Looks good other than the above. What is an approximate cost (all i saw on the internet was about 68.00 gal - little spendy) and how do you feel it holds color and gloss compared to sw f77 quick dry? We are only talking garbage compactors so a good maintenance coating is fine. I really appreciate you guys who have used a product responding as you are, it is sometimes hard to rely on a sales rep for answers.


----------



## CApainter (Jun 29, 2007)

djensen9367 said:


> http://www.coatingswest.com/docs/90-1310.pdf
> Under limitations of use, it says two coats if used as a finish coat (sounds strange to me also).
> 
> Looks good other than the above. What is an approximate cost (all i saw on the internet was about 68.00 gal - little spendy) and how do you feel it holds color and gloss compared to sw f77 quick dry? We are only talking garbage compactors so a good maintenance coating is fine. I really appreciate you guys who have used a product responding as you are, it is sometimes hard to rely on a sales rep for answers.

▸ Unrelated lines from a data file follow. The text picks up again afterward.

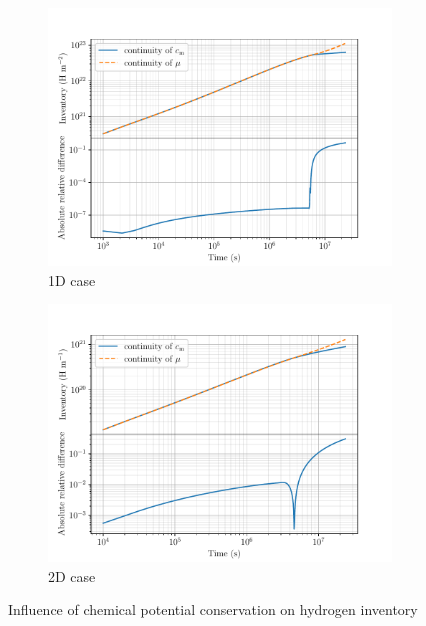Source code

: \begin{figure}[ht]
    \centering
    \begin{subfigure}{0.5\linewidth}
        \includegraphics[width=\linewidth]{Figures/Chapter3/monoblocks/interface_condition/iter case/comparison_inventory_1d.pdf}
        \caption{1D case}
        \label{fig: 1D inventories}
    \end{subfigure}%
    \begin{subfigure}{0.5\linewidth} 
        \includegraphics[width=\linewidth]{Figures/Chapter3/monoblocks/interface_condition/iter case/comparison_inventory_2d.pdf}
        \caption{2D case}
        \label{fig: 2D inventories}
    \end{subfigure}
    \caption{Influence of chemical potential conservation on hydrogen inventory}
\end{figure}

Good point on the two coat requirement in the Limitation section. It is around that sixty dollar range in my area also. Finish appears to be good and adhesion is also good, in my experience,

I'll throw another one at you http://www.paintdocs.com/webmsds/webPDF.jsp?SITEID=STORECAT&doctype=PDS&lang=E&prodno=B71W211

I haven't used this product, but I have used the comparable Sher Cryl HP Acrylic. I'm still questioning whether I should have gone with the Bond Plex. Maybe next time.


----------



## djensen9367 (May 18, 2011)

the bond plex dries to slow for my application, probably would be great over previous oil finish if dry time wasn't a critical factor. But its good to look at everything.


----------